Anyway, thanks for your work. You also might want to take a look at Segmentation Transformer, which uses ViT for segmentation. Unfortunately in my testing it underperforms DeepLabV3 on small to medium size datasets, and contrastive pretraining doesn't help much. I haven't yet tried the denoising / masking / corrupted token approach.

WilhelmT commented 3 years ago

I think the backbone for DeepLabv3 have layers modified with smaller stride, i.e larger feature maps which consumes more memory with the same number of parameters. You can check the output shape of the network to verify this.

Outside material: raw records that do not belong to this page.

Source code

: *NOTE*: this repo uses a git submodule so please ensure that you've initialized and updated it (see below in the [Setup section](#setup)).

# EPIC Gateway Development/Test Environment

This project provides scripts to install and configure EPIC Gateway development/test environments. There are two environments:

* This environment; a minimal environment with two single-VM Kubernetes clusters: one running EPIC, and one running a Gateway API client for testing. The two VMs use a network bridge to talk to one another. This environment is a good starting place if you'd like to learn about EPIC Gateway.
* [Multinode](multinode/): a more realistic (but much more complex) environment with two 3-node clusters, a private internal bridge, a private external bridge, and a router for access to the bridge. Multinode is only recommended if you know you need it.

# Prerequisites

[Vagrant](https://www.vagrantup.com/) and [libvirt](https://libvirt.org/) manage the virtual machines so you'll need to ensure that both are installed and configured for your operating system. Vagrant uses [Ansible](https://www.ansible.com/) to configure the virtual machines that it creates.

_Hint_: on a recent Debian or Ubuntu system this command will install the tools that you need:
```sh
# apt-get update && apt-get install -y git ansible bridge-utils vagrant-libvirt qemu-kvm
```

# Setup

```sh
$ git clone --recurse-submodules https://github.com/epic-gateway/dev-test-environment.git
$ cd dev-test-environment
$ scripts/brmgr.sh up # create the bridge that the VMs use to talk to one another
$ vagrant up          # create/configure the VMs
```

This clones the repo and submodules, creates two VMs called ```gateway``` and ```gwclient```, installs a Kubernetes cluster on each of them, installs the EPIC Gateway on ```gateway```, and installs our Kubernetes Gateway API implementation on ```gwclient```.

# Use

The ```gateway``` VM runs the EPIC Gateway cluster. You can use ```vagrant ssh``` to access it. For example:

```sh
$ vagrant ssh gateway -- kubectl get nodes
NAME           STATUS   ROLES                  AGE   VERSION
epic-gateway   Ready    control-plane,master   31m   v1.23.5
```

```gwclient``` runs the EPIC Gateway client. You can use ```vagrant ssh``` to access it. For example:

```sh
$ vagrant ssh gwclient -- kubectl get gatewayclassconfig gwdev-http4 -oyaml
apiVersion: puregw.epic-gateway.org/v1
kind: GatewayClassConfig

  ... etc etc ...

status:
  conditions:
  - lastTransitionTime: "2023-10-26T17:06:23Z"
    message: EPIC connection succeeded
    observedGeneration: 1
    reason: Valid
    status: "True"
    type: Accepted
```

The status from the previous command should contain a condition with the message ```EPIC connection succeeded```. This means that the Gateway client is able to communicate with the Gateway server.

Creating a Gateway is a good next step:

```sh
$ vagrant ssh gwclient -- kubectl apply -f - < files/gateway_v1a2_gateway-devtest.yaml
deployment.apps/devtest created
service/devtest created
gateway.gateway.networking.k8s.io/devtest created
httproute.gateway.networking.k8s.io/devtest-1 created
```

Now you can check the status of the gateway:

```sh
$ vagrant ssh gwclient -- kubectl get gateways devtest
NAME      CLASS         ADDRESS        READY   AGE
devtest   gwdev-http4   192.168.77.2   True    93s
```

makarr commented 3 years ago

@WilhelmT That's a good point so I dug into it. The third and fourth layers of the Deeplab backbone use dilation so the overall outputs are larger. To test whether this was causing the memory issue, I ran the following:

resnet = models.resnet50()
deeplab = models.segmentation.deeplabv3_resnet50()
for name, module in deeplab.backbone._modules.items():
    if name in resnet._modules:
        resnet._modules[name] = copy.deepcopy(module)
learner = PixelCL(resnet, ...)

The RAM usage was ~5x greater (1.33 vs. 6.6 GB), but it didn't take up 16+ GB as before.

This doesn't exactly get to the bottom of the issue, but at least I can use PixelCL now. Thanks for your comment. I guess I'll close.